File this one under:
How This Economy Is Going To Play Out by Ian Welsh at Fire Dog Lake.
Welsh wrote some dire predictions about the US and world economies in this post from November. He revisits the post and italicizes which ones have already come true in the last four months:
1) Housing prices and sales will continue to decline. Expect 3 years before the bottom, as a very optimistic best case scenario.
2) Commerical real-estate will suffer a steep decline as well.
3) Consumer demand will drop. Unemployment will rise.
He continues on through number ten and even adds four more bonus predictions, here’s one:
15) A serious collapse of the US stock market, probably by September at the latest. Maybe within a couple months.
Read the full article as he goes in depth as to the “why” of the equation. This particular paragraph really hit home:
The old, oil based, suburban sprawl economy based on forever rising house prices, on easy credit, on subdivision after subdivision–on running up credit cards and on leverage piled on leverage piled on arbitrage, is in the middle of cracking up, spectacularly…Huge swathes of exurbia and suburbia become simply economically unviable. Zombie Burbs.
If you wanna get a litmus test as to the validity of what this guy is saying, just ask someone who manages money (not your money), like a hedge fund manager.
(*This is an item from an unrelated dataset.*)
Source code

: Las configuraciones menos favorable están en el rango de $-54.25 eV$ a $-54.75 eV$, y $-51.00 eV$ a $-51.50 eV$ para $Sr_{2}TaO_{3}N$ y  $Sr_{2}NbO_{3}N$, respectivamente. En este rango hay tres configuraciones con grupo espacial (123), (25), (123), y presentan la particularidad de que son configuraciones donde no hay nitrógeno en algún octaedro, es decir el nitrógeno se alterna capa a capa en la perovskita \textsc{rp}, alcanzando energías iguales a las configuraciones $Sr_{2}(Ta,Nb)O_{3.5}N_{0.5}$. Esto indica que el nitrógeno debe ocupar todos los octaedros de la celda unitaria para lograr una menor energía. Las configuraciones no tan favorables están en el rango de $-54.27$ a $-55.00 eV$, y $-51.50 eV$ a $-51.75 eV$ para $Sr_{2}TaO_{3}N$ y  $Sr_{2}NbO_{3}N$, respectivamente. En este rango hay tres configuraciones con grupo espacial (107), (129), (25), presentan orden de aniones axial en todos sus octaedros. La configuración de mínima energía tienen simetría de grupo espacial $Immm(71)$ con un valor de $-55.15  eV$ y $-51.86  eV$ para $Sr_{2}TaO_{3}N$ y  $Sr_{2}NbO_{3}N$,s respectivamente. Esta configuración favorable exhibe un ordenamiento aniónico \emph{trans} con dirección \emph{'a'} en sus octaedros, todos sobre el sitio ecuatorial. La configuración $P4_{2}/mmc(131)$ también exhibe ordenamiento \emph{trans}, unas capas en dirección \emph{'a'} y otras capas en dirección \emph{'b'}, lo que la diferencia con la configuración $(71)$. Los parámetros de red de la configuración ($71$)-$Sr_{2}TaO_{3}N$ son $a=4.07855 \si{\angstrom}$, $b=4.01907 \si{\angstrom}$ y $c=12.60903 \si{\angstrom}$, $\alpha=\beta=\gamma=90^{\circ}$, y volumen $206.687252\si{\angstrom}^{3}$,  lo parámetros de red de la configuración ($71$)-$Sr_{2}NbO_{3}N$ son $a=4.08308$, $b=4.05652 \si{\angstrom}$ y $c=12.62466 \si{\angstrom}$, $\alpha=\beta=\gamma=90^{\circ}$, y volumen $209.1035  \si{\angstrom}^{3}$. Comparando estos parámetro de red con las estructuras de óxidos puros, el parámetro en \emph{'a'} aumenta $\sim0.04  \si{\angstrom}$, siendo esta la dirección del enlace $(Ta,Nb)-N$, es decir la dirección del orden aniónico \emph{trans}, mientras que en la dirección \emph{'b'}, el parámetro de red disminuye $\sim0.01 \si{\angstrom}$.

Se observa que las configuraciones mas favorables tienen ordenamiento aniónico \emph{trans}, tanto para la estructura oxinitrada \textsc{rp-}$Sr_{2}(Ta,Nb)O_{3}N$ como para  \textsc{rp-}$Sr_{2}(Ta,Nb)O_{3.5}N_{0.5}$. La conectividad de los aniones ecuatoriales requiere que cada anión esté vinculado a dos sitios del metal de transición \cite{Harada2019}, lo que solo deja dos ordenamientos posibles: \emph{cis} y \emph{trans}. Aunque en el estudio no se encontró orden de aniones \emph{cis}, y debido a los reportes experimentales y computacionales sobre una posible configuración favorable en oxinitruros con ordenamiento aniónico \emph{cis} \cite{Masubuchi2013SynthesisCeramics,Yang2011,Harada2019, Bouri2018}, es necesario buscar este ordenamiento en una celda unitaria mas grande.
We did, three months ago. and they said the same exact thing.
[FireDogLake article via Digg] and [zombie suburbs article via Curbed LA]



Wow, Ed. I already dig (enjoy) Quality Peoples a ton for the existing approach to content. Now there you go linking all sorts of meta-politcal and highly interesting stuff, adding another dimension here. I watched all through the 1990’s as corporate America and American politicians seemingly simultaneously lost their post-recession jitters from the 1990 recession and went growth crazy on the drug of cheap money. I wondered if things would recur all over again, but much worse (unemployment, instability in major pillars of “the economy,” and global political tension/war). And lo, here we are. Thanks for the links (especially the Zombie Suburbs thing), and keep it up. Buenos.